#### Records shown
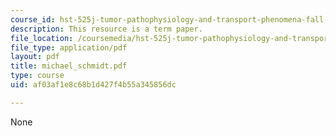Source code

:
 ```yaml
---
course_id: hst-525j-tumor-pathophysiology-and-transport-phenomena-fall-2005
description: This resource is a term paper.
file_location: /coursemedia/hst-525j-tumor-pathophysiology-and-transport-phenomena-fall-2005/af03af1e8c68b1d427f4b55a345856dc_michael_schmidt.pdf
file_type: application/pdf
layout: pdf
title: michael_schmidt.pdf
type: course
uid: af03af1e8c68b1d427f4b55a345856dc

---
```

None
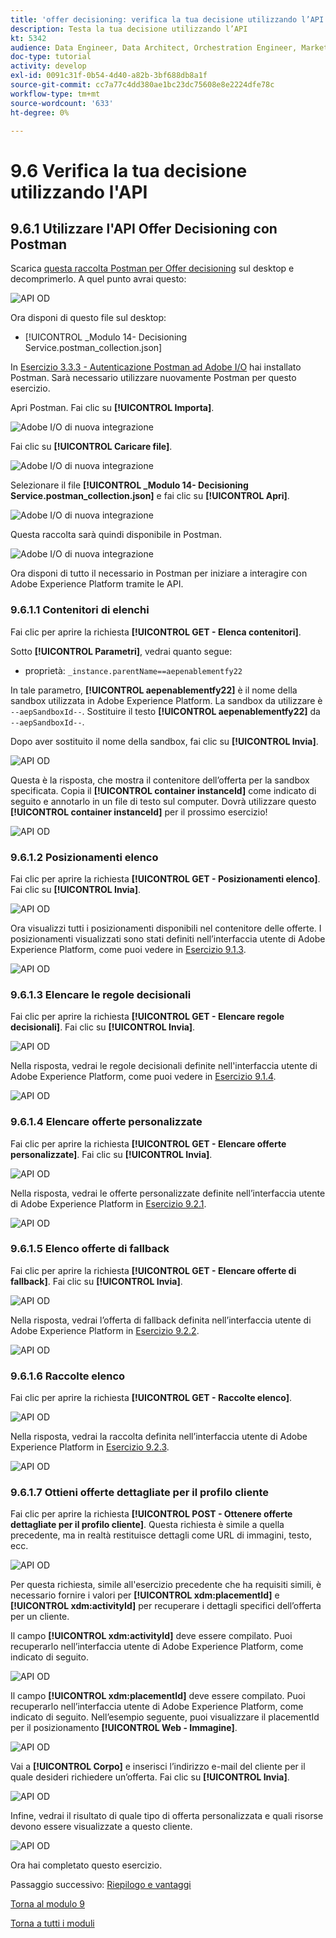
 ```yaml
---
title: 'offer decisioning: verifica la tua decisione utilizzando l’API'
description: Testa la tua decisione utilizzando l’API
kt: 5342
audience: Data Engineer, Data Architect, Orchestration Engineer, Marketer
doc-type: tutorial
activity: develop
exl-id: 0091c31f-0b54-4d40-a82b-3bf688db8a1f
source-git-commit: cc7a77c4dd380ae1bc23dc75608e8e2224dfe78c
workflow-type: tm+mt
source-wordcount: '633'
ht-degree: 0%

---
```


# 9.6 Verifica la tua decisione utilizzando l&#39;API

## 9.6.1 Utilizzare l&#39;API Offer Decisioning con Postman

Scarica [questa raccolta Postman per Offer decisioning](./../../assets/postman/postman_offer-decisioning.zip) sul desktop e decomprimerlo. A quel punto avrai questo:

![API OD](./images/unzip.png)

Ora disponi di questo file sul desktop:

- [!UICONTROL _Modulo 14- Decisioning Service.postman_collection.json]

In [Esercizio 3.3.3 - Autenticazione Postman ad Adobe I/O](./../../modules/module3/ex3.md) hai installato Postman. Sarà necessario utilizzare nuovamente Postman per questo esercizio.

Apri Postman. Fai clic su **[!UICONTROL Importa]**.

![Adobe I/O di nuova integrazione](./images/postmanui.png)

Fai clic su **[!UICONTROL Caricare file]**.

![Adobe I/O di nuova integrazione](./images/pm1.png)

Selezionare il file **[!UICONTROL _Modulo 14- Decisioning Service.postman_collection.json]** e fai clic su **[!UICONTROL Apri]**.

![Adobe I/O di nuova integrazione](./images/pm2.png)

Questa raccolta sarà quindi disponibile in Postman.

![Adobe I/O di nuova integrazione](./images/pm3.png)

Ora disponi di tutto il necessario in Postman per iniziare a interagire con Adobe Experience Platform tramite le API.

### 9.6.1.1 Contenitori di elenchi

Fai clic per aprire la richiesta **[!UICONTROL GET - Elenca contenitori]**.

Sotto **[!UICONTROL Parametri]**, vedrai quanto segue:

- proprietà: `_instance.parentName==aepenablementfy22`

In tale parametro, **[!UICONTROL aepenablementfy22]** è il nome della sandbox utilizzata in Adobe Experience Platform. La sandbox da utilizzare è `--aepSandboxId--`. Sostituire il testo **[!UICONTROL aepenablementfy22]** da `--aepSandboxId--`.

Dopo aver sostituito il nome della sandbox, fai clic su **[!UICONTROL Invia]**.

![API OD](./images/api2.png)

Questa è la risposta, che mostra il contenitore dell’offerta per la sandbox specificata. Copia il **[!UICONTROL container instanceId]** come indicato di seguito e annotarlo in un file di testo sul computer. Dovrà utilizzare questo **[!UICONTROL container instanceId]** per il prossimo esercizio!

![API OD](./images/api3.png)

### 9.6.1.2 Posizionamenti elenco

Fai clic per aprire la richiesta **[!UICONTROL GET - Posizionamenti elenco]**. Fai clic su **[!UICONTROL Invia]**.

![API OD](./images/api4.png)

Ora visualizzi tutti i posizionamenti disponibili nel contenitore delle offerte. I posizionamenti visualizzati sono stati definiti nell’interfaccia utente di Adobe Experience Platform, come puoi vedere in [Esercizio 9.1.3](./ex1.md).

![API OD](./images/api5.png)

### 9.6.1.3 Elencare le regole decisionali

Fai clic per aprire la richiesta **[!UICONTROL GET - Elencare regole decisionali]**. Fai clic su **[!UICONTROL Invia]**.

![API OD](./images/api6.png)

Nella risposta, vedrai le regole decisionali definite nell&#39;interfaccia utente di Adobe Experience Platform, come puoi vedere in [Esercizio 9.1.4](./ex1.md).

![API OD](./images/api7.png)

### 9.6.1.4 Elencare offerte personalizzate

Fai clic per aprire la richiesta **[!UICONTROL GET - Elencare offerte personalizzate]**. Fai clic su **[!UICONTROL Invia]**.

![API OD](./images/api8.png)

Nella risposta, vedrai le offerte personalizzate definite nell’interfaccia utente di Adobe Experience Platform in [Esercizio 9.2.1](./ex2.md).

![API OD](./images/api9.png)

### 9.6.1.5 Elenco offerte di fallback

Fai clic per aprire la richiesta **[!UICONTROL GET - Elencare offerte di fallback]**. Fai clic su **[!UICONTROL Invia]**.

![API OD](./images/api10.png)

Nella risposta, vedrai l’offerta di fallback definita nell’interfaccia utente di Adobe Experience Platform in [Esercizio 9.2.2](./ex2.md).

![API OD](./images/api11.png)

### 9.6.1.6 Raccolte elenco

Fai clic per aprire la richiesta **[!UICONTROL GET - Raccolte elenco]**.

![API OD](./images/api12.png)

Nella risposta, vedrai la raccolta definita nell’interfaccia utente di Adobe Experience Platform in [Esercizio 9.2.3](./ex2.md).

![API OD](./images/api13.png)

### 9.6.1.7 Ottieni offerte dettagliate per il profilo cliente

Fai clic per aprire la richiesta **[!UICONTROL POST - Ottenere offerte dettagliate per il profilo cliente]**. Questa richiesta è simile a quella precedente, ma in realtà restituisce dettagli come URL di immagini, testo, ecc.

![API OD](./images/api23.png)

Per questa richiesta, simile all&#39;esercizio precedente che ha requisiti simili, è necessario fornire i valori per **[!UICONTROL xdm:placementId]** e **[!UICONTROL xdm:activityId]** per recuperare i dettagli specifici dell’offerta per un cliente.

Il campo **[!UICONTROL xdm:activityId]** deve essere compilato. Puoi recuperarlo nell’interfaccia utente di Adobe Experience Platform, come indicato di seguito.

![API OD](./images/activityid.png)

Il campo **[!UICONTROL xdm:placementId]** deve essere compilato. Puoi recuperarlo nell’interfaccia utente di Adobe Experience Platform, come indicato di seguito. Nell’esempio seguente, puoi visualizzare il placementId per il posizionamento **[!UICONTROL Web - Immagine]**.

![API OD](./images/placementid.png)

Vai a **[!UICONTROL Corpo]** e inserisci l’indirizzo e-mail del cliente per il quale desideri richiedere un’offerta. Fai clic su **[!UICONTROL Invia]**.

![API OD](./images/api24.png)

Infine, vedrai il risultato di quale tipo di offerta personalizzata e quali risorse devono essere visualizzate a questo cliente.

![API OD](./images/api25.png)

Ora hai completato questo esercizio.

Passaggio successivo: [Riepilogo e vantaggi](./summary.md)

[Torna al modulo 9](./offer-decisioning.md)

[Torna a tutti i moduli](./../../overview.md)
########
> What the task requires: Reproduce each line of the records in which "raccolta" appears.

> Answer space:
Scarica [questa raccolta Postman per Offer decisioning](./../../assets/postman/postman_offer-decisioning.zip) sul desktop e decomprimerlo. A quel punto avrai questo:
Questa raccolta sarà quindi disponibile in Postman.
Nella risposta, vedrai la raccolta definita nell’interfaccia utente di Adobe Experience Platform in [Esercizio 9.2.3](./ex2.md).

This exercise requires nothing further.